_Work instruction_
Reply with every entry, repeated exactly as given.
===== Listed records =====
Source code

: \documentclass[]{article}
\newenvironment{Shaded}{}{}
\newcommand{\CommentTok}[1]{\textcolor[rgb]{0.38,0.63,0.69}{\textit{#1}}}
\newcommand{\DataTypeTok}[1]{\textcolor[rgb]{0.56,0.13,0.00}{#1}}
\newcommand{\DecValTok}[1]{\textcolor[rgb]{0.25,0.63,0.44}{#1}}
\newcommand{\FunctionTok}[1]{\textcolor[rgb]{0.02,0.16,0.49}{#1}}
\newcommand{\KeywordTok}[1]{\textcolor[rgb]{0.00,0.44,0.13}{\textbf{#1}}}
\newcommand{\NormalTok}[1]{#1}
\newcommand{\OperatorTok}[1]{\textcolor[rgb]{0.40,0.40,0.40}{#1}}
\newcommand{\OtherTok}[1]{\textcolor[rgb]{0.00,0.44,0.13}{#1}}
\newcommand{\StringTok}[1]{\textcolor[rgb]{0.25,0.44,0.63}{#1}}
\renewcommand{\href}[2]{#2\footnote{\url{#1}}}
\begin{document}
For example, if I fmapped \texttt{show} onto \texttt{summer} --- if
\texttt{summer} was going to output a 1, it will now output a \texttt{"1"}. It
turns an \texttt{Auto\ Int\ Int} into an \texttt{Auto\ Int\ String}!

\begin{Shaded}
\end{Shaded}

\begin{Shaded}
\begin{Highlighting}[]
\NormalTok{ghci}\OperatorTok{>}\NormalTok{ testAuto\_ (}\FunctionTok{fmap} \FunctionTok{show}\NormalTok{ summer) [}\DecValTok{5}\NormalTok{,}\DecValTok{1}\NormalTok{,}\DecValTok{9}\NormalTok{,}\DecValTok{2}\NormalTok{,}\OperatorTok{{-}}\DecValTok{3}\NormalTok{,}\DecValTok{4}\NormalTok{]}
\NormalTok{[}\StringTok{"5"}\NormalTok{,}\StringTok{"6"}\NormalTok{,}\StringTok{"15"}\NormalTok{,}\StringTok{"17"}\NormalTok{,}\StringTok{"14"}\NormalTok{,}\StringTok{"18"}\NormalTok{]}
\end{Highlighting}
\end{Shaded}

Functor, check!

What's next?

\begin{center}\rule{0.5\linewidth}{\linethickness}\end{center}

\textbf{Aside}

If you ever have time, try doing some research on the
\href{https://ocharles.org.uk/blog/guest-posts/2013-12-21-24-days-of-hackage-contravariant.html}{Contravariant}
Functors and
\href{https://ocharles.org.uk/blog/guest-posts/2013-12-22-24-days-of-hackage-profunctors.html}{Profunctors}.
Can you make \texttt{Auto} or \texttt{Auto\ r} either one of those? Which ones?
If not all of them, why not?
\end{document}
=====
_Output of the exercise_
Source code

: \documentclass[]{article}
\newenvironment{Shaded}{}{}
\newcommand{\CommentTok}[1]{\textcolor[rgb]{0.38,0.63,0.69}{\textit{#1}}}
\newcommand{\DataTypeTok}[1]{\textcolor[rgb]{0.56,0.13,0.00}{#1}}
\newcommand{\DecValTok}[1]{\textcolor[rgb]{0.25,0.63,0.44}{#1}}
\newcommand{\FunctionTok}[1]{\textcolor[rgb]{0.02,0.16,0.49}{#1}}
\newcommand{\KeywordTok}[1]{\textcolor[rgb]{0.00,0.44,0.13}{\textbf{#1}}}
\newcommand{\NormalTok}[1]{#1}
\newcommand{\OperatorTok}[1]{\textcolor[rgb]{0.40,0.40,0.40}{#1}}
\newcommand{\OtherTok}[1]{\textcolor[rgb]{0.00,0.44,0.13}{#1}}
\newcommand{\StringTok}[1]{\textcolor[rgb]{0.25,0.44,0.63}{#1}}
\renewcommand{\href}[2]{#2\footnote{\url{#1}}}
\begin{document}
For example, if I fmapped \texttt{show} onto \texttt{summer} --- if
\texttt{summer} was going to output a 1, it will now output a \texttt{"1"}. It
turns an \texttt{Auto\ Int\ Int} into an \texttt{Auto\ Int\ String}!

\begin{Shaded}
\end{Shaded}

\begin{Shaded}
\begin{Highlighting}[]
\NormalTok{ghci}\OperatorTok{>}\NormalTok{ testAuto\_ (}\FunctionTok{fmap} \FunctionTok{show}\NormalTok{ summer) [}\DecValTok{5}\NormalTok{,}\DecValTok{1}\NormalTok{,}\DecValTok{9}\NormalTok{,}\DecValTok{2}\NormalTok{,}\OperatorTok{{-}}\DecValTok{3}\NormalTok{,}\DecValTok{4}\NormalTok{]}
\NormalTok{[}\StringTok{"5"}\NormalTok{,}\StringTok{"6"}\NormalTok{,}\StringTok{"15"}\NormalTok{,}\StringTok{"17"}\NormalTok{,}\StringTok{"14"}\NormalTok{,}\StringTok{"18"}\NormalTok{]}
\end{Highlighting}
\end{Shaded}

Functor, check!

What's next?

\begin{center}\rule{0.5\linewidth}{\linethickness}\end{center}

\textbf{Aside}

If you ever have time, try doing some research on the
\href{https://ocharles.org.uk/blog/guest-posts/2013-12-21-24-days-of-hackage-contravariant.html}{Contravariant}
Functors and
\href{https://ocharles.org.uk/blog/guest-posts/2013-12-22-24-days-of-hackage-profunctors.html}{Profunctors}.
Can you make \texttt{Auto} or \texttt{Auto\ r} either one of those? Which ones?
If not all of them, why not?
\end{document}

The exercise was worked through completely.